Pertemuan itu direncanakan untuk membahas rencana koalisi. Wakil Ketua Umum Partai Gerindra Fadli Zon mengatakan, pihaknya akan mengintensifkan komunikasi dengan Demokrat agar partai tersebut memutuskan berkoalisi dengan Gerindra. Sejauh ini menurutnya komunikasi terus dibangun.
"Saya kira nanti akan bisa komunikasi dengan baik, enggak ada masalah," ujarnya di Gedung DPR RI, Senayan, Jakarta Selatan, Senin (4/6).
Fadli mengatakan pihaknya juga belum memikirkan soal tawaran Cawapres untuk Demokrat. Alasannya sampai saat ini belum ada kesepakatan apapun. Sejauh ini pihaknya masih dalam tahap menguatkan soliditas dengan PKS dan PAN.

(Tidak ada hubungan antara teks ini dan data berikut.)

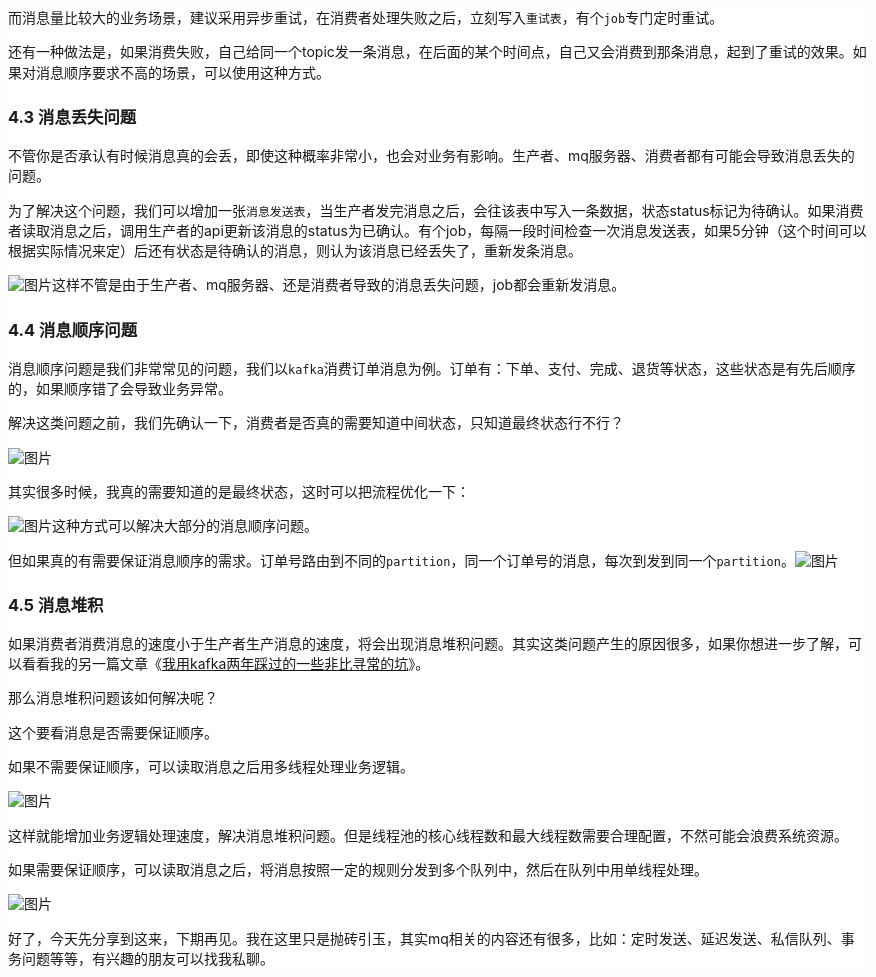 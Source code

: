 而消息量比较大的业务场景，建议采用异步重试，在消费者处理失败之后，立刻写入`重试表`，有个`job`专门定时重试。

还有一种做法是，如果消费失败，自己给同一个topic发一条消息，在后面的某个时间点，自己又会消费到那条消息，起到了重试的效果。如果对消息顺序要求不高的场景，可以使用这种方式。

### 4.3 消息丢失问题

不管你是否承认有时候消息真的会丢，即使这种概率非常小，也会对业务有影响。生产者、mq服务器、消费者都有可能会导致消息丢失的问题。

为了解决这个问题，我们可以增加一张`消息发送表`，当生产者发完消息之后，会往该表中写入一条数据，状态status标记为待确认。如果消费者读取消息之后，调用生产者的api更新该消息的status为已确认。有个job，每隔一段时间检查一次消息发送表，如果5分钟（这个时间可以根据实际情况来定）后还有状态是待确认的消息，则认为该消息已经丢失了，重新发条消息。

![图片](https://s2.loli.net/2022/04/04/ACRJ4qgTvpSNBf3.png)这样不管是由于生产者、mq服务器、还是消费者导致的消息丢失问题，job都会重新发消息。

### 4.4 消息顺序问题

消息顺序问题是我们非常常见的问题，我们以`kafka`消费订单消息为例。订单有：下单、支付、完成、退货等状态，这些状态是有先后顺序的，如果顺序错了会导致业务异常。

解决这类问题之前，我们先确认一下，消费者是否真的需要知道中间状态，只知道最终状态行不行？

![图片](https://s2.loli.net/2022/04/04/lC5sXD9AJhPyFdo.png)

其实很多时候，我真的需要知道的是最终状态，这时可以把流程优化一下：

![图片](https://s2.loli.net/2022/04/04/d8Wusv3t6bhfXOF.png)这种方式可以解决大部分的消息顺序问题。

但如果真的有需要保证消息顺序的需求。订单号路由到不同的`partition`，同一个订单号的消息，每次到发到同一个`partition`。![图片](https://s2.loli.net/2022/04/04/YeG4wsEipoUfc2v.png)

### 4.5 消息堆积

如果消费者消费消息的速度小于生产者生产消息的速度，将会出现消息堆积问题。其实这类问题产生的原因很多，如果你想进一步了解，可以看看我的另一篇文章《[我用kafka两年踩过的一些非比寻常的坑](http://mp.weixin.qq.com/s?__biz=MzUxODkzNTQ3Nw==&mid=2247486202&idx=1&sn=23f249d3796eb53aff9cf41de6a41761&chksm=f9800c20cef785361afc55298d26e8dc799751a472be48eae6c02b508b7cb8c62ba3ac4eb99b&scene=21#wechat_redirect)》。

那么消息堆积问题该如何解决呢？

这个要看消息是否需要保证顺序。

如果不需要保证顺序，可以读取消息之后用多线程处理业务逻辑。

![图片](https://s2.loli.net/2022/04/04/yZcXMq9kaBgLwsj.png)

这样就能增加业务逻辑处理速度，解决消息堆积问题。但是线程池的核心线程数和最大线程数需要合理配置，不然可能会浪费系统资源。

如果需要保证顺序，可以读取消息之后，将消息按照一定的规则分发到多个队列中，然后在队列中用单线程处理。

![图片](https://s2.loli.net/2022/04/04/e6kRJEXPiGYzcZM.png)

好了，今天先分享到这来，下期再见。我在这里只是抛砖引玉，其实mq相关的内容还有很多，比如：定时发送、延迟发送、私信队列、事务问题等等，有兴趣的朋友可以找我私聊。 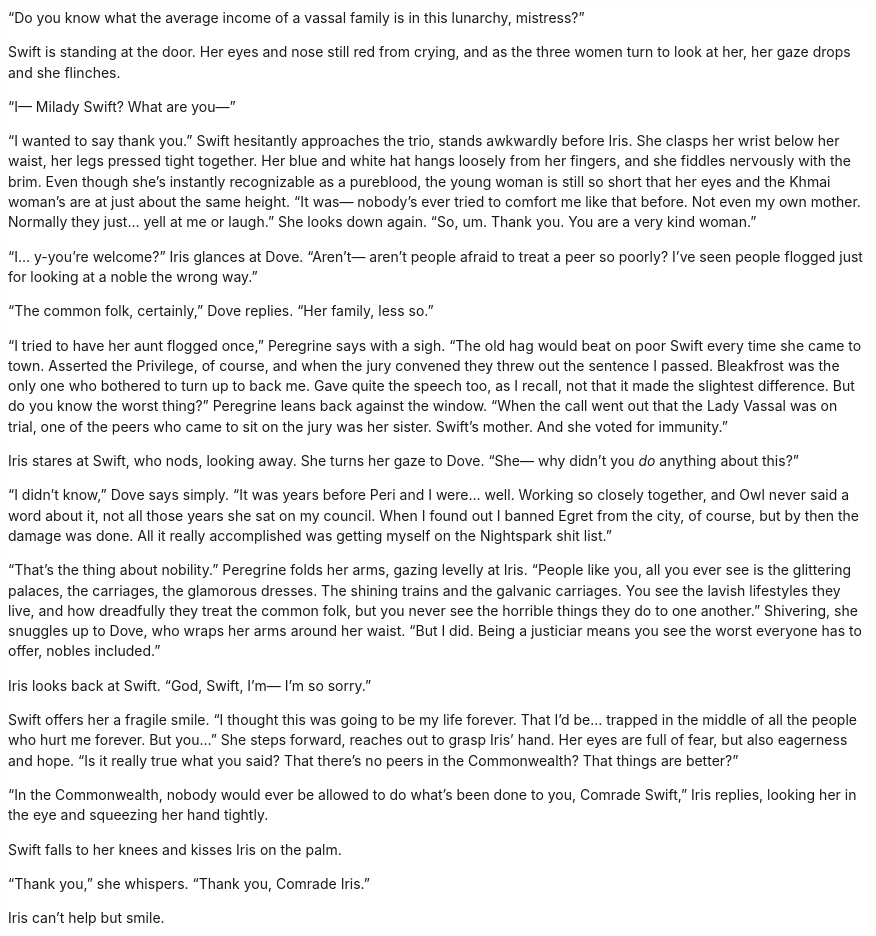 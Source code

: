 “Do you know what the average income of a vassal family is in this lunarchy, mistress?”

Swift is standing at the door. Her eyes and nose still red from crying, and as the three women turn to look at her, her gaze drops and she flinches.

“I— Milady Swift? What are you—”

“I wanted to say thank you.” Swift hesitantly approaches the trio, stands awkwardly before Iris. She clasps her wrist below her waist, her legs pressed tight together. Her blue and white hat hangs loosely from her fingers, and she fiddles nervously with the brim. Even though she’s instantly recognizable as a pureblood, the young woman is still so short that her eyes and the Khmai woman’s are at just about the same height. “It was— nobody’s ever tried to comfort me like that before. Not even my own mother. Normally they just… yell at me or laugh.” She looks down again. “So, um. Thank you. You are a very kind woman.”

“I… y-you’re welcome?” Iris glances at Dove. “Aren’t— aren’t people afraid to treat a peer so poorly? I’ve seen people flogged just for looking at a noble the wrong way.”

“The common folk, certainly,” Dove replies. “Her family, less so.”

“I tried to have her aunt flogged once,” Peregrine says with a sigh. “The old hag would beat on poor Swift every time she came to town. Asserted the Privilege, of course, and when the jury convened they threw out the sentence I passed. Bleakfrost was the only one who bothered to turn up to back me. Gave quite the speech too, as I recall, not that it made the slightest difference. But do you know the worst thing?” Peregrine leans back against the window. “When the call went out that the Lady Vassal was on trial, one of the peers who came to sit on the jury was her sister. Swift’s mother. And she voted for immunity.”

Iris stares at Swift, who nods, looking away. She turns her gaze to Dove. “She— why didn’t you *do* anything about this?”

“I didn’t know,” Dove says simply. “It was years before Peri and I were… well. Working so closely together, and Owl never said a word about it, not all those years she sat on my council. When I found out I banned Egret from the city, of course, but by then the damage was done. All it really accomplished was getting myself on the Nightspark shit list.”

“That’s the thing about nobility.” Peregrine folds her arms, gazing levelly at Iris. “People like you, all you ever see is the glittering palaces, the carriages, the glamorous dresses. The shining trains and the galvanic carriages. You see the lavish lifestyles they live, and how dreadfully they treat the common folk, but you never see the horrible things they do to one another.” Shivering, she snuggles up to Dove, who wraps her arms around her waist. “But I did. Being a justiciar means you see the worst everyone has to offer, nobles included.”

Iris looks back at Swift. “God, Swift, I’m— I’m so sorry.”

Swift offers her a fragile smile. “I thought this was going to be my life forever. That I’d be… trapped in the middle of all the people who hurt me forever. But you…” She steps forward, reaches out to grasp Iris’ hand. Her eyes are full of fear, but also eagerness and hope. “Is it really true what you said? That there’s no peers in the Commonwealth? That things are better?”

“In the Commonwealth, nobody would ever be allowed to do what’s been done to you, Comrade Swift,” Iris replies, looking her in the eye and squeezing her hand tightly.

Swift falls to her knees and kisses Iris on the palm.

“Thank you,” she whispers. “Thank you, Comrade Iris.”

Iris can’t help but smile.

"Ini bertiga dulu. Ini kan juga masih proses, belum resmi. Nanti kalau sudah kokoh atau di dalam proses menuju itu bersama-sama bisa, artinya kalau misalnya ada kesepakatan sama-sama bangun koalisi," jelasnya.
Jika kemudian ada pembicaraan soal berbagi kursi menteri, Fadli mengatakan semua partai koalisi akan duduk bersama membahas itu. "Semuanya harus didudukkan, power sharing seperti apa. Jangan bicara nama-nama dulu lah, tetapi pasti ada power sharing," kata dia.
Tujuan berkoalisi, kata Fadli, adalah untuk memenangkan kontestasi politik 2019. Pihaknya juga merasa realistis tetap mengusung Prabowo sebagai capres. Alasannya karena hasil survei yang tinggi.
Terkait siapa sosok yang layak menjadi cawapres Prabowo, ia mengatakan akan dibahas bersama parpol koalisi. Pihaknya akan memilih sosok yang bisa melengkapi sosok Prabowo.
"Kita lihat siapa yang bisa komplementer, yang bisa elektabilitasnya tinggi, plus minusnya seperti apa. Ada SWOT-lah karena tujuan kita bukan sekadar jadi capres tapi untuk menang. Tujuan kita kan bukan sekedar menjadi calon tapi untuk menang," jelasnya.